Globalised asymmetries of power create migration but constrict mobility. Displaced people – the least responsible for global warming – face militarised borders. While climate change is itself ignored by the political elite, climate migration is presented as a border security issue and the latest excuse for wealthy states to fortify their borders. In 2019, the Australian Defence Forces announced military patrols around Australia’s waters to intercept climate refugees.

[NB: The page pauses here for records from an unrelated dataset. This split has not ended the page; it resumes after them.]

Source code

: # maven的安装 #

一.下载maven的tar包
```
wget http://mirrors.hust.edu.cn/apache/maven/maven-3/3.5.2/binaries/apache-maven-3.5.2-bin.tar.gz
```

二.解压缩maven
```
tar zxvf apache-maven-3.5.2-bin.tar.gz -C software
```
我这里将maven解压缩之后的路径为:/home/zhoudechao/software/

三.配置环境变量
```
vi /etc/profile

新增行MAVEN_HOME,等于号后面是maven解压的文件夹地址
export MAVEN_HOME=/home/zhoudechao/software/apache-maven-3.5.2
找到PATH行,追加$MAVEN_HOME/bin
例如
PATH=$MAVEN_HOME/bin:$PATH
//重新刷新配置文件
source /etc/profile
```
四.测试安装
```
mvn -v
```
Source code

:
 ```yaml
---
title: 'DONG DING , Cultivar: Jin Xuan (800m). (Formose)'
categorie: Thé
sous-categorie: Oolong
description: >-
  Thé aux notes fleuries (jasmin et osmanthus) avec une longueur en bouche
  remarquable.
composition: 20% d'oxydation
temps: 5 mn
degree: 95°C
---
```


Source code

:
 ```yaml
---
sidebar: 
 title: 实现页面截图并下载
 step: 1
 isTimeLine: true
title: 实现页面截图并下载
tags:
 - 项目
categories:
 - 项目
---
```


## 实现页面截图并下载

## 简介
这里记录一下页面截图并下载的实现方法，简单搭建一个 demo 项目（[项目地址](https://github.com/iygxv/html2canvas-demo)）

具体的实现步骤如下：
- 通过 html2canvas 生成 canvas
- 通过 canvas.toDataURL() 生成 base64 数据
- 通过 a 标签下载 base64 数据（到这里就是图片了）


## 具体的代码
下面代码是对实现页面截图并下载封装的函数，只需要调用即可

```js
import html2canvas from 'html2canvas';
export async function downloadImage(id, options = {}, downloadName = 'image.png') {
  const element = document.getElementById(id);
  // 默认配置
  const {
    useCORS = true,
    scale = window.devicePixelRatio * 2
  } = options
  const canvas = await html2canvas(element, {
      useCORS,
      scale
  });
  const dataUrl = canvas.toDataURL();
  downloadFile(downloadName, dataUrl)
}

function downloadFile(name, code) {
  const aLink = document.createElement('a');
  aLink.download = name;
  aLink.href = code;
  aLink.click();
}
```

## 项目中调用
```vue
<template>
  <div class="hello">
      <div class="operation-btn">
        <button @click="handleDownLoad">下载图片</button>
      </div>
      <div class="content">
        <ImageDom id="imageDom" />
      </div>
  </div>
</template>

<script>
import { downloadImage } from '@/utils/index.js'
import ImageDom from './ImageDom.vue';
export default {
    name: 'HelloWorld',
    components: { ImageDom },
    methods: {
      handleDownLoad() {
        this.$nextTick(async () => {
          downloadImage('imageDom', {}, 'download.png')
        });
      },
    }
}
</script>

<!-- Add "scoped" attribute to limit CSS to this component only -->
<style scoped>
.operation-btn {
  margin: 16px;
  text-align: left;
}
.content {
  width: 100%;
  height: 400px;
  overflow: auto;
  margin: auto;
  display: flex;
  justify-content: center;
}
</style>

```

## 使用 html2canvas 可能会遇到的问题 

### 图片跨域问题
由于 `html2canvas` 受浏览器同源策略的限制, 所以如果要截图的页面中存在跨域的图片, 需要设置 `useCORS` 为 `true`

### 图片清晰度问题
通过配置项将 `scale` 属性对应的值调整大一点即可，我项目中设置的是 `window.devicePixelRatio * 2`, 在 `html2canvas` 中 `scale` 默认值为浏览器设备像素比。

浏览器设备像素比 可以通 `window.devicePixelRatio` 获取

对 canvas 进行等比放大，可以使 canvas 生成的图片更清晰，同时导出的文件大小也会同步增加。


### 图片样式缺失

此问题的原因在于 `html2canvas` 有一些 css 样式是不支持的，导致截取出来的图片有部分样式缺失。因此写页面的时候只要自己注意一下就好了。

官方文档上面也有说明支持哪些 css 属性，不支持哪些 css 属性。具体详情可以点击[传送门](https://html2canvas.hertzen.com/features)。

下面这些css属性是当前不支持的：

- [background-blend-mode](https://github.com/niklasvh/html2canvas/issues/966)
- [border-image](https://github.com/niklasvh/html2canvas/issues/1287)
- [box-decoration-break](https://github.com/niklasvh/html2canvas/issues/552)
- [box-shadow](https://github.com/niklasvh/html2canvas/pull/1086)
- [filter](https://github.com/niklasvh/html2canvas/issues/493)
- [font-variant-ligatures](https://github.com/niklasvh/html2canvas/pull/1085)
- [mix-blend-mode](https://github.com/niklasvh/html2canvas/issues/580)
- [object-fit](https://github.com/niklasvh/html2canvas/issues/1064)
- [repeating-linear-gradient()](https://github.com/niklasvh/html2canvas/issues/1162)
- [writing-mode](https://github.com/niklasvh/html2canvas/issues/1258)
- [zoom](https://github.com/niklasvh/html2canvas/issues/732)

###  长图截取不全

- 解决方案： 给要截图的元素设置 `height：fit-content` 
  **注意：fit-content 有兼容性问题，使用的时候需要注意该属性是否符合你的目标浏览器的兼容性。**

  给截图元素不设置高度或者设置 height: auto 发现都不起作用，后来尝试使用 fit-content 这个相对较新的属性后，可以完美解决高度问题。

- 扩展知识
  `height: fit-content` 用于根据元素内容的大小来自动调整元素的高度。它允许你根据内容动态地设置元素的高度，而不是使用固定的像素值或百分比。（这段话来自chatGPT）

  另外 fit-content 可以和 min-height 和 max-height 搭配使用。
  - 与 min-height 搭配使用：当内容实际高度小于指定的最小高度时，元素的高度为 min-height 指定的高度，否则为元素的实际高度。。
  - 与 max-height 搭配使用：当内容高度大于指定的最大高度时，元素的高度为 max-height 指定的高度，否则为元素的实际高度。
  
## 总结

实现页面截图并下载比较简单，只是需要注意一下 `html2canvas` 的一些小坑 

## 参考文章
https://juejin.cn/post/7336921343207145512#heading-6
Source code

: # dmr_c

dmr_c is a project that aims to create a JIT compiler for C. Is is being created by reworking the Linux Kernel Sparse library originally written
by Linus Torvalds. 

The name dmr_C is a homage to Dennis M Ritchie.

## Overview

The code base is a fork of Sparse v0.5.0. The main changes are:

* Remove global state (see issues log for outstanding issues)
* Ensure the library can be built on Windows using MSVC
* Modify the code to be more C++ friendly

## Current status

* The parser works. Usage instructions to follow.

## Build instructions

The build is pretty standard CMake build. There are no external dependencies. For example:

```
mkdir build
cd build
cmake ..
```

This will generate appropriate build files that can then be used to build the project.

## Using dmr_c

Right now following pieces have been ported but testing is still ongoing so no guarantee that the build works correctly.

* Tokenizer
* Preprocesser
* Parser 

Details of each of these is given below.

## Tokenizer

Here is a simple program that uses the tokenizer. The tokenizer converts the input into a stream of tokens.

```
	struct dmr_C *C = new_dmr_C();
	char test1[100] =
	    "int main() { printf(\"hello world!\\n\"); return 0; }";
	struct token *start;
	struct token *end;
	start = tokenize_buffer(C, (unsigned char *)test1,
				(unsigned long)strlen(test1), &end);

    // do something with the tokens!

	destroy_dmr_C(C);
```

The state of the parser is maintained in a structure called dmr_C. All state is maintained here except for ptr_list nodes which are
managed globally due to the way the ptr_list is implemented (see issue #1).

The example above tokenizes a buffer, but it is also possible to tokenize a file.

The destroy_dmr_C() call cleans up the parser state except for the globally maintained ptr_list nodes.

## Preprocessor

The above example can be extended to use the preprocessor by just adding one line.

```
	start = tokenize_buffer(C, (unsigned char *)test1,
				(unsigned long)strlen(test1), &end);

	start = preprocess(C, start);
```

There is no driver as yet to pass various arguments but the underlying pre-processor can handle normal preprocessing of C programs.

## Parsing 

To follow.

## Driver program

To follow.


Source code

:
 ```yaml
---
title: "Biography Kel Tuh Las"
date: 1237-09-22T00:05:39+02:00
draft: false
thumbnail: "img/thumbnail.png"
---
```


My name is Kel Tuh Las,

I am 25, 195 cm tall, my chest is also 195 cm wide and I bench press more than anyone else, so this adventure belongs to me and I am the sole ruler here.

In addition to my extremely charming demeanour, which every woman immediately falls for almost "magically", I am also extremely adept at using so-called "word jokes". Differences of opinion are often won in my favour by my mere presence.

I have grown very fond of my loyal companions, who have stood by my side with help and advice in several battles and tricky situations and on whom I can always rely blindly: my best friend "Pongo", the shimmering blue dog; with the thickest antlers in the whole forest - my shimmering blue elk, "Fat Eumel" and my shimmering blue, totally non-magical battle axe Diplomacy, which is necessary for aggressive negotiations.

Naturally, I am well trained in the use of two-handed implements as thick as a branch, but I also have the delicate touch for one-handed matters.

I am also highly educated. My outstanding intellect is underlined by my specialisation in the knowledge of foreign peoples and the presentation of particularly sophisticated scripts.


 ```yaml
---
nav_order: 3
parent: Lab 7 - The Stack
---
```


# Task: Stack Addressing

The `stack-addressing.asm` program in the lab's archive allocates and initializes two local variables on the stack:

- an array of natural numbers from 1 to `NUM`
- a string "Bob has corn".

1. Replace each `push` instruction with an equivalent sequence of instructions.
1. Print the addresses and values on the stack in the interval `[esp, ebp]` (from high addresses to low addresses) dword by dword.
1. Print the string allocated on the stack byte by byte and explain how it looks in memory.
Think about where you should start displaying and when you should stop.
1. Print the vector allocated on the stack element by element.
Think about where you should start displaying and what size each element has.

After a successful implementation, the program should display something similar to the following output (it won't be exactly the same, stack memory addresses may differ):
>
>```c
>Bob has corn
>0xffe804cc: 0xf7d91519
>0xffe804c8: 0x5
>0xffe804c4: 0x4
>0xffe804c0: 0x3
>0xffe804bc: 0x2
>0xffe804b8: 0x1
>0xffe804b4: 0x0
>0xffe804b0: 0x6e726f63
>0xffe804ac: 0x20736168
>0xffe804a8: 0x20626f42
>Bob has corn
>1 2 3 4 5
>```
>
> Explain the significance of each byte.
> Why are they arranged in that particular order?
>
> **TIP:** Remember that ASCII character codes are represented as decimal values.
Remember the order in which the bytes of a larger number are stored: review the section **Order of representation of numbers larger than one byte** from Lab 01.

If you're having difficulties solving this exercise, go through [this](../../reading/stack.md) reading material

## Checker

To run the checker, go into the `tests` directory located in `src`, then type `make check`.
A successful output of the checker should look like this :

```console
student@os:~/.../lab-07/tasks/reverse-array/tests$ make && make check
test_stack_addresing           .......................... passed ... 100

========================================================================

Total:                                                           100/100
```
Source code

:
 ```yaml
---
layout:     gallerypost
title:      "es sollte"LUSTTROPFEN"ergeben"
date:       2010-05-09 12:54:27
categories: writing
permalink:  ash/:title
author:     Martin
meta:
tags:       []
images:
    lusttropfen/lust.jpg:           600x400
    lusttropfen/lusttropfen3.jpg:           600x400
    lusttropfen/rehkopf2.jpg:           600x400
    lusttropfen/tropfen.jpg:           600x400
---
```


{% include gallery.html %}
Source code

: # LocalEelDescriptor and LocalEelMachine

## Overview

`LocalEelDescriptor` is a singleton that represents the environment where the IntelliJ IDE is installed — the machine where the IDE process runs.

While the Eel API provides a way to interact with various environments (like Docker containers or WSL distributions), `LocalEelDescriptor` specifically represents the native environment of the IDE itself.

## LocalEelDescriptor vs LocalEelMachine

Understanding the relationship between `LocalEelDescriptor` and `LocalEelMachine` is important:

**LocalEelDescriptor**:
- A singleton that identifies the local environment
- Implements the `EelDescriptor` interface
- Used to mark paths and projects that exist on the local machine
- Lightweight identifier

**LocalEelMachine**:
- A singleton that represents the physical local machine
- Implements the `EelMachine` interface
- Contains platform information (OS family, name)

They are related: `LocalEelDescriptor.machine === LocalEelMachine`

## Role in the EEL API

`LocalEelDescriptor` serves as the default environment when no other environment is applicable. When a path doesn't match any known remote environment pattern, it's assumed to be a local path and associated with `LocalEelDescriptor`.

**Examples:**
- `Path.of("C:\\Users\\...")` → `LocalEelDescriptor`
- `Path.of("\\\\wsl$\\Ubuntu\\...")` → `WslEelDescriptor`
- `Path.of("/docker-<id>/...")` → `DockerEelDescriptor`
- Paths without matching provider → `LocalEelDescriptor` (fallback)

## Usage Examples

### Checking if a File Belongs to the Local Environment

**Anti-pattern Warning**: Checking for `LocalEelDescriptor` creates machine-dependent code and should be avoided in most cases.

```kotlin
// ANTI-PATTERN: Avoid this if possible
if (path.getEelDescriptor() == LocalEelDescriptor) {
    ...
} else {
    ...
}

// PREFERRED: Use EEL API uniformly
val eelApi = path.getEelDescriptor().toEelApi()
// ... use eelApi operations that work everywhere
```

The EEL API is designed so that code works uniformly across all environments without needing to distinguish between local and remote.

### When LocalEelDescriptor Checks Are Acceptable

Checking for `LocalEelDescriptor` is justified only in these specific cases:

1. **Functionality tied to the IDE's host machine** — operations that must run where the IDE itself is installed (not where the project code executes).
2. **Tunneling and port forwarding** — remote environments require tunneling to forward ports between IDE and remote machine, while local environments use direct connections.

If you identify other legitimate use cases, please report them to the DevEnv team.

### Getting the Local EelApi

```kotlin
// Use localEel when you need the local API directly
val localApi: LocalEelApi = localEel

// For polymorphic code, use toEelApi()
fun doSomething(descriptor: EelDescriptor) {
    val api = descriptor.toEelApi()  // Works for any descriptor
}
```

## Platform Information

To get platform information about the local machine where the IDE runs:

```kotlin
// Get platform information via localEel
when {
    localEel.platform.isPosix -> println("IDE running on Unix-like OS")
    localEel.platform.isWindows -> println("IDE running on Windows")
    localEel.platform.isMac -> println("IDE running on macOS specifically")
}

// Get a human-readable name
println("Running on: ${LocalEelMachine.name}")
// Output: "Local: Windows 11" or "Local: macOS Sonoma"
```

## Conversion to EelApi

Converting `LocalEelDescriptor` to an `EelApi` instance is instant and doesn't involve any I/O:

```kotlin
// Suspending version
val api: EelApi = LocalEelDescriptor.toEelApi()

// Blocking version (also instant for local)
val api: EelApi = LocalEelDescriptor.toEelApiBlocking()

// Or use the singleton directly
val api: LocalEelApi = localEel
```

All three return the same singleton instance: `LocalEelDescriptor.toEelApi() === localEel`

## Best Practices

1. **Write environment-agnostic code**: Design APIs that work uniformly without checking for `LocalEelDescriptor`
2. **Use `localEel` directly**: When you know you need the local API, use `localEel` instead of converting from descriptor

The burgeoning terrain of “climate security” prioritises militarised borders, dovetailing perfectly into eco-apartheid. “Borders are the environment’s greatest ally; it is through them that we will save the planet,” declares the party of French far-Right politician Marine Le Pen. A US Pentagon-commissioned report on the security implications of climate change encapsulates the hostility to climate refugees: “Borders will be strengthened around the country to hold back unwanted starving immigrants from the Caribbean islands (an especially severe problem), Mexico, and South America.” The US has now launched Operation Vigilant Sentry off the Florida coast and created Homeland Security Task Force Southeast to enforce marine interdiction and deportation in the aftermath of disasters in the Caribbean.
you broke the ocean in
half to be here.
only to meet nothing that wants you
Nayyirah Waheed
Parallel to increasing border controls, temporary labour migration is increasingly touted as a climate adaptation strategy. As part of the ‘Nansen Initiative’, a multilateral, state-led project to address climate-induced displacement, the Australian government has put forward its temporary seasonal worker program as a key solution to building climate resilience in the Pacific region. The Australian statement to the Nansen Initiative Intergovernmental Global Consultation was, in fact, delivered not by the environment minister but by the Department of Immigration and Border Protection.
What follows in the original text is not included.